My friend Grant Houston, who is the Lake City Silver World newspaper, not quite since its inception in the 1880s but pretty darn close, was named long ago as a living historical resource by the State of Colorado. He had a suggestion for me once that was probably the best suggestion I never acted on, to my deep regret today.
I was headed to a Thanksgiving at my parents’ that was going to be attended by two of my grandmothers, my mom’s mom and John’s mom. These were two daughters of Nebraska, and when Grant learned they were both going to be there, he suggested I ask them to talk about their lives and put in on tape. (That’s how long ago this was.)
So I did, almost. I took my tape recorder and some tapes, and even though these were women I knew, could talk to, and valued with all my heart, I got too shy and never found a time during that long weekend to ask them to talk about their early years and if it would be okay to record that. Even if I hadn’t recorded it, I should have asked.
I feel, now, they would have been flattered that I’d asked, and I also feel like I wouldn’t have had to ask more than one question to generate a lengthy and packed conversation between the two of them. But I never asked.
Now I think back to the time I asked my mom’s mom for information about what life was like when she was growing up as research for some fiction I was writing, and she mailed me five or seven pages of memories, like they’d flowed right out of her onto the page. I hope I still have this valuable artifact somewhere in my stacks and stacks of papers, but the one thing I’ll never have — because I was too embarrassed and shy to ask — is the gift of a conversation that would have enriched my life greatly.
And now, as I approach senior status myself, I would wonder from this perspective if I would have anything of interest to offer a young student doing an assignment they didn’t want to do but that maybe would stick with them the rest of their life.
I’d like to think the answer is yes, for me as well as everyone else. This is not about imparting wisdom or telling people what to do or how to do it; this is passing along the story of family and friends. This is about learning who and where we have come from, be it our blood relatives, our chosen relatives, our friends, our neighbors.

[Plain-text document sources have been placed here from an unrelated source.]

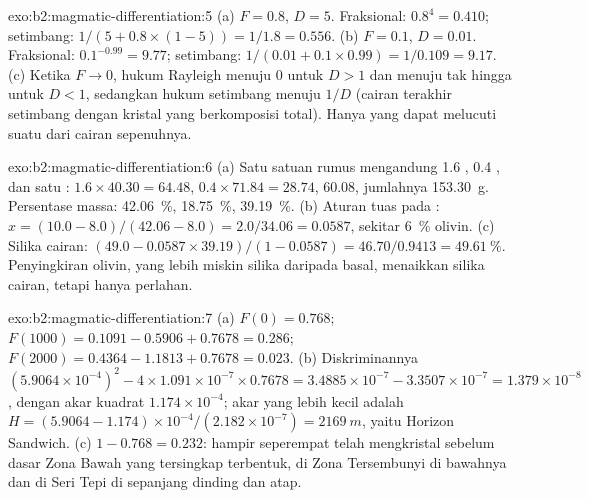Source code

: \begin{solution}{exo:b2:magmatic-differentiation:5}
(a) $F = 0.8$, $D = 5$. Fraksional: $0.8^{4} = 0.410$; setimbang:
$1/(5 + 0.8\times(1 - 5)) = 1/1.8 = 0.556$. (b) $F = 0.1$, $D = 0.01$. Fraksional:
$0.1^{-0.99} = 9.77$; setimbang: $1/(0.01 + 0.1\times0.99) = 1/0.109 = 9.17$.
(c) Ketika $F \to 0$, hukum Rayleigh menuju $0$ untuk $D > 1$ dan menuju tak hingga untuk
$D < 1$, sedangkan hukum setimbang menuju $1/D$ (cairan terakhir setimbang
dengan kristal yang berkomposisi total). Hanya  yang dapat melucuti suatu
 dari cairan sepenuhnya.
\end{solution}

\begin{solution}{exo:b2:magmatic-differentiation:6}
(a) Satu satuan rumus mengandung 1.6 , 0.4 , dan satu : $1.6\times
40.30 = 64.48$, $0.4\times71.84 = 28.74$, 60.08, jumlahnya \qty{153.30}{g}. Persentase
massa:  \qty{42.06}{\percent},  \qty{18.75}{\percent},
 \qty{39.19}{\percent}. (b) Aturan tuas pada : $x = (10.0 - 8.0)/(42.06
- 8.0) = 2.0/34.06 = 0.0587$, sekitar \qty{6}{\percent} olivin. (c) Silika
cairan: $(49.0 - 0.0587\times39.19)/(1 - 0.0587) = 46.70/0.9413 =
\qty{49.61}{\percent}$. Penyingkiran olivin, yang lebih miskin silika daripada basal, menaikkan
silika cairan, tetapi hanya perlahan.
\end{solution}

\begin{solution}{exo:b2:magmatic-differentiation:7}
(a) $F(0) = 0.768$; $F(1000) = 0.1091 - 0.5906 + 0.7678 = 0.286$; $F(2000) = 0.4364
- 1.1813 + 0.7678 = 0.023$. (b) Diskriminannya $(5.9064\times10^{-4})^2 -
4\times1.091\times10^{-7}\times0.7678 = 3.4885\times10^{-7} - 3.3507\times10^{-7} =
1.379\times10^{-8}$, dengan akar kuadrat $1.174\times10^{-4}$; akar yang lebih kecil adalah
$H = (5.9064 - 1.174)\times10^{-4}/(2.182\times10^{-7}) = \qty{2169}{m}$, yaitu
Horizon Sandwich. (c) $1 - 0.768 = 0.232$: hampir seperempat  telah
mengkristal sebelum dasar Zona Bawah yang tersingkap terbentuk, di Zona Tersembunyi
di bawahnya dan di Seri Tepi di sepanjang dinding dan atap.
\end{solution}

As we approach the season of family gatherings, let us remember the example of Marilyn Johnson and whichever member of her family thought to not only ask but listen, and let us provide one another with the gift of story. Family and friend story. Separated by age and distance from Mrs. Johnson, I now feel I have a structure for what made her such a gentle and thoughtful person, and that is something to treasure.
When you next find yourself at a family or friend table, ask: ask someone older than you to talk about their life. And if you are the one asked, do not demur: this is the most personal and precious of gifts you can offer, to allow others to carry your story on.